Северная Корея существует дольше, чем Советский Союз. В чём секрет выживания этого специфического режима? Что отличает КНДР сегодня от КНДР 1953 года? Чему можно поучиться у «партизанского государства»? О феномене Северной Кореи Фёдор Лукьянов поговорил с Константином Асмоловым, ведущим научным сотрудником Института Китая и современной Азии РАН, в интервью для передачи «Международное обозрение».
– В чём секрет выживания до такой степени специфического и, казалось бы, привязанного к определённой эпохе режима? Изменилось уже всё несколько раз, а он продолжается, как ни в чём ни бывало.
– Я даже больше скажу: Северная Корея существует дольше, чем Советский Союз.
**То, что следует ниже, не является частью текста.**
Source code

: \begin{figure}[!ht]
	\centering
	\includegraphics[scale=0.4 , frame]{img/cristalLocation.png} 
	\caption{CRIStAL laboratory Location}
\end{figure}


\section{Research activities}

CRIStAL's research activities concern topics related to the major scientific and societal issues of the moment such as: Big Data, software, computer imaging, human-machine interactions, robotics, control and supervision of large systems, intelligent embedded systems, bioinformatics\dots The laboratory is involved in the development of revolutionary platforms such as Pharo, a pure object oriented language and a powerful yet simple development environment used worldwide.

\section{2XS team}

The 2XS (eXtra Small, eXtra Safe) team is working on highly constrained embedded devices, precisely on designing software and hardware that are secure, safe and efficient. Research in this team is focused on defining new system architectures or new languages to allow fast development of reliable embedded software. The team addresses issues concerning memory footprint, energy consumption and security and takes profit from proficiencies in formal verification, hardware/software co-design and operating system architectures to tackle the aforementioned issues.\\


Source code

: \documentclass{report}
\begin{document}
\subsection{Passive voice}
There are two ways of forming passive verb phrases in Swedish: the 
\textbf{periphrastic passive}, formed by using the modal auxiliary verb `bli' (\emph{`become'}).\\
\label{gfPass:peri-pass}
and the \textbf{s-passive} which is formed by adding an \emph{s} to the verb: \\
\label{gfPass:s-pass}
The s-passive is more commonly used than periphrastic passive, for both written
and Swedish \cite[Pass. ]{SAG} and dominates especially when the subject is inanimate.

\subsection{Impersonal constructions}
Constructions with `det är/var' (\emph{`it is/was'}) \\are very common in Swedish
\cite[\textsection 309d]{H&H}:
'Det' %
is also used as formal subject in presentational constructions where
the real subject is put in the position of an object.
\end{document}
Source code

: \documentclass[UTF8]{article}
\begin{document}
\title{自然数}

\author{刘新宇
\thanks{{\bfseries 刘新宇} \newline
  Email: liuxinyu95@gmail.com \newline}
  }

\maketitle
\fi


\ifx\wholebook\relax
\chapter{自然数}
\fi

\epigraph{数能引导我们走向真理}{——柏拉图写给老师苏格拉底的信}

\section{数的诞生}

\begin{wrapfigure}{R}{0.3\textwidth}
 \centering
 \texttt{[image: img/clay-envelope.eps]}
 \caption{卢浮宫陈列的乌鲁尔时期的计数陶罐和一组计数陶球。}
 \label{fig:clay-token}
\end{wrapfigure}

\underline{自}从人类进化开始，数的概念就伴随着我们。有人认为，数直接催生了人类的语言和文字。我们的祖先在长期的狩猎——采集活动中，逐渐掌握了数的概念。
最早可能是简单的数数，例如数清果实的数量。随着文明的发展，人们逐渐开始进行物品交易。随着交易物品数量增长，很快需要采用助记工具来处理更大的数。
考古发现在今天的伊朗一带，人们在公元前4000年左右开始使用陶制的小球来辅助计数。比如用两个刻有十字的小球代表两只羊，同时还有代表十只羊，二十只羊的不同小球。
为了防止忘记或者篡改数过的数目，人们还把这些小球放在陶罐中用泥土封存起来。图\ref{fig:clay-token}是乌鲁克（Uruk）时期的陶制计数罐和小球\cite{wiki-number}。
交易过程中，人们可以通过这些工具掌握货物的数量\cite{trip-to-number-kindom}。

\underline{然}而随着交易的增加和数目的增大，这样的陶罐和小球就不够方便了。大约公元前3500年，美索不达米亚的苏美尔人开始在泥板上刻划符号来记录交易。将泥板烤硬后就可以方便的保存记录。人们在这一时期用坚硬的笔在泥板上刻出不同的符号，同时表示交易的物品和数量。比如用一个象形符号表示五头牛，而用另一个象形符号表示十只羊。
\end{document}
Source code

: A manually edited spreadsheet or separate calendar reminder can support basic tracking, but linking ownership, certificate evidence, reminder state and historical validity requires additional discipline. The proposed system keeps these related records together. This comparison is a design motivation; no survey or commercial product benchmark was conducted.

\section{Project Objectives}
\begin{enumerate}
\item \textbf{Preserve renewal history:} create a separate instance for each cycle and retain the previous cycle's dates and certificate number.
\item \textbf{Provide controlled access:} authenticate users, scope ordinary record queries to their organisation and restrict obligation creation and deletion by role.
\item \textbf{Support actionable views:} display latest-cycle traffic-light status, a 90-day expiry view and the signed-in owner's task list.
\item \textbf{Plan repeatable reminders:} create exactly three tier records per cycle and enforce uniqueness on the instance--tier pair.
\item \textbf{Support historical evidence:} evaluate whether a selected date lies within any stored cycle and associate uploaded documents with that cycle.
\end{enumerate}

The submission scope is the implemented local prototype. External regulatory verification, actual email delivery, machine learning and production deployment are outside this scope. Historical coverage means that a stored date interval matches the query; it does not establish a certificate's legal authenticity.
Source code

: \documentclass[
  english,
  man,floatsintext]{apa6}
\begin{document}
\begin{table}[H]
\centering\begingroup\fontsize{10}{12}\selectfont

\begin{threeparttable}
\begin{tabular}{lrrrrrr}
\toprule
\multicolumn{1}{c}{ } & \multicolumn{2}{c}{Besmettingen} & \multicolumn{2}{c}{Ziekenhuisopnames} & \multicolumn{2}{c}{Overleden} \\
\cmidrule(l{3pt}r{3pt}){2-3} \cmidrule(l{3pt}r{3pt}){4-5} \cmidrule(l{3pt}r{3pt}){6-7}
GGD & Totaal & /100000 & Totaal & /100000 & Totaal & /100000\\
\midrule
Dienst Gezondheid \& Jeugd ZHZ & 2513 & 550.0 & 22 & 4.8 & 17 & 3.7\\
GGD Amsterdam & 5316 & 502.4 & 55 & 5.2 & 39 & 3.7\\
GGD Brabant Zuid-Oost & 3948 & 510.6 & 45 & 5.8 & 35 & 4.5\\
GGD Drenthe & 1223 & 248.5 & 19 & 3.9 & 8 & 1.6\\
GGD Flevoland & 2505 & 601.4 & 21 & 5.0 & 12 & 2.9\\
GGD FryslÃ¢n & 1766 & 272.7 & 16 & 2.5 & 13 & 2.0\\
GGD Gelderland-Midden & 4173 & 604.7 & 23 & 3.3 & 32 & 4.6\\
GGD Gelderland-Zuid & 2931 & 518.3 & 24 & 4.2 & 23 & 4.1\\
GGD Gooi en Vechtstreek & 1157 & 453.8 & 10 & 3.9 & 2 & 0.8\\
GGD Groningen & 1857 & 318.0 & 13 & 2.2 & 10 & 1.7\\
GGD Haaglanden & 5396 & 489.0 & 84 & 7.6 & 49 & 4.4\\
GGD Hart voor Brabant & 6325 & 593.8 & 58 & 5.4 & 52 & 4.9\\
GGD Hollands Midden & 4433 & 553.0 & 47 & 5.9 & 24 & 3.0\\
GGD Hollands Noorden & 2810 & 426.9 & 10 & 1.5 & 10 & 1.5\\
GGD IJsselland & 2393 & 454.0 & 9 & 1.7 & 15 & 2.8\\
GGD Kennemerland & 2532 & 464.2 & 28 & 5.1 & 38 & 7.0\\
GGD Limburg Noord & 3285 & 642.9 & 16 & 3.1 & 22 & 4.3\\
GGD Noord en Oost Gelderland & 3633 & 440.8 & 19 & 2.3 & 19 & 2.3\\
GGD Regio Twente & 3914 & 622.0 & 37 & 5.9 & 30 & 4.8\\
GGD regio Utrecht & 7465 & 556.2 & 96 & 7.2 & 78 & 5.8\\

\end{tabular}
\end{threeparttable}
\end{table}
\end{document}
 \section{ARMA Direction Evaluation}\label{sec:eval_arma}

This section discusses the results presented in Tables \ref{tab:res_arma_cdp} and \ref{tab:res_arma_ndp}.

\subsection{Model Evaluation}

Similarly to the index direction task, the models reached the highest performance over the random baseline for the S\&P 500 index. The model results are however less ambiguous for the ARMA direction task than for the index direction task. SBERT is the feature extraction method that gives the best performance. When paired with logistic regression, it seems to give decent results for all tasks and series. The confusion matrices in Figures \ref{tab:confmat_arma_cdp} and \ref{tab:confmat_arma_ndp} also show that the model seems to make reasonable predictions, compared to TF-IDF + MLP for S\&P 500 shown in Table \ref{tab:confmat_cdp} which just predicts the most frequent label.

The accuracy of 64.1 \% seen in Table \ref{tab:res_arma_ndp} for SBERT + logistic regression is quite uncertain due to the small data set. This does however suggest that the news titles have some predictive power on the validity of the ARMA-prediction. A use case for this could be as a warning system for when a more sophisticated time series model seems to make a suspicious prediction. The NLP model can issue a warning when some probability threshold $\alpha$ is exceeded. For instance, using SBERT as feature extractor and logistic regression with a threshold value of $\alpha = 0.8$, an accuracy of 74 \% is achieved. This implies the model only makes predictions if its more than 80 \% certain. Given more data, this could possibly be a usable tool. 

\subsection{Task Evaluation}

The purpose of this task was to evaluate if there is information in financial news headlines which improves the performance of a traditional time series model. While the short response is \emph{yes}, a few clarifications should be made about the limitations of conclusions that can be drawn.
И во многом секрет в эндемичности. Хотя КНДР очень часто воспринимают, как клон Советского Союза, она им никогда не была и даже в рамках соцлагеря всегда находилась в достаточно специфической позиции – не в СЭВ, не в Варшавском договоре. Более того, в середине 1970-х гг. Северная Корея очень активно пыталась войти в Движение неприсоединения, что не нравилось Москве, и, кстати, пыталась зайти туда именно с точки зрения концепции «чучхе» – как опора на собственные силы.
Этот термин заслуживает отдельного внимания, потому что вариантов перевода много, не все из них передают суть, и даже «опора на собственные силы» – не совсем то.
– Это мы любим. Но всё-таки экономически страну похоронили очень давно и ждали её краха. Она пережила всё. За счёт чего это произошло?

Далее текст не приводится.